In questo contesto del tutto mobile diventa sempre più insistente un’attenzione, da parte di alcuni settori dei movimenti, verso le elezioni amministrative, nella stessa prospettiva indicata finora: vincere le città per cambiare le regole. Una prospettiva che richiama  uno dei miti nazionali, quello della prima repubblica, che aveva visto proprio nelle vittoria della  delle elezioni municipali del 1931, vinte dalla sinistra in contrasto contro lo strapotere latifondista ed ecclesiale.

Lungi da voler entrare nel dibattito riguardo ad una possibile svolta “municipalista”, è possibile guardare a questo processo dalla prospettiva della città di Barcellona: come conciliare infatti la presa di Barcellona con lo spirito indipendentista? E cos’è questa indipendenza? Pochi mesi fa l’Observatorio Metropolitano de Barcelona lo chiedeva esplicitamente qualche tempo fa con un articolo intitolato: “¡Indipendendia de que!”.

Nell’intervista citata in precedenza, Ada Colau ha chiarito in maniera molto precisa la sua posizione: non ha senso un’indipendenza dalla Spagna se non la si mette in relazione con l’indipendenza dalle banche e quella dal regime.

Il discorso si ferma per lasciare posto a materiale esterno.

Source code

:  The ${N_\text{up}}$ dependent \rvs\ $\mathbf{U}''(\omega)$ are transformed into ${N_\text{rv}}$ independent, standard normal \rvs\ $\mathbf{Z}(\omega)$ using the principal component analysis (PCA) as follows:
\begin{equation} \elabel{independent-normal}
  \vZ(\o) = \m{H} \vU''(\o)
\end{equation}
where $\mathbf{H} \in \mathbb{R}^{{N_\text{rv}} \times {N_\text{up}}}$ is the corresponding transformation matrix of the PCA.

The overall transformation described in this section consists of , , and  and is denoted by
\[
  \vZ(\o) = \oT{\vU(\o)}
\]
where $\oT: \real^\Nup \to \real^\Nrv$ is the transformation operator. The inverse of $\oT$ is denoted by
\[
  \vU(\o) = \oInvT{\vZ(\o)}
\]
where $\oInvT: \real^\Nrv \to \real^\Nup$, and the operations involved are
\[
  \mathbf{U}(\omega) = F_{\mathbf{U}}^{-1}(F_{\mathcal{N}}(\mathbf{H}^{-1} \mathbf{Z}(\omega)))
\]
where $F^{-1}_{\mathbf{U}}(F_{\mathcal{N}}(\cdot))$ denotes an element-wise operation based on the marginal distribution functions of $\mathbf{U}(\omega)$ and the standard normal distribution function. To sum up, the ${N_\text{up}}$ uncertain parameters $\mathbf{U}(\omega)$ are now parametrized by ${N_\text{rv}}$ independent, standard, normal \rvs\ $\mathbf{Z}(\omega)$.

D’altro canto in questo momento caotico le nuove (per età e per stile) figure che stanno emergendo si inseriscono all’interno di un contesto che è nazionale: è nazionale l’opera della PAH, così come si pone su un piano nazionale il progetto di Podemos. La stessa piattaforma di Guanyem si presenta con uno spirito che va ben al di là della città di Barcellona: «una ribellione democratica a Barcellona non sarebbe un fenomeno solamente locale. Si metterebbe in contatto con molte iniziative simili che cercano di rompere dal basso con l’attuale regime politico ed economico. Nel nostro paese, in tutto lo Stato e in Europa».

Ci si domanda quindi quali siano i cambiamenti che i recenti avvenimenti possono mettere in moto, tenendo conto che l’attuale classe dirigente non è più in grado, per una volta nemmeno nei numeri, di tenere le redini della situazione.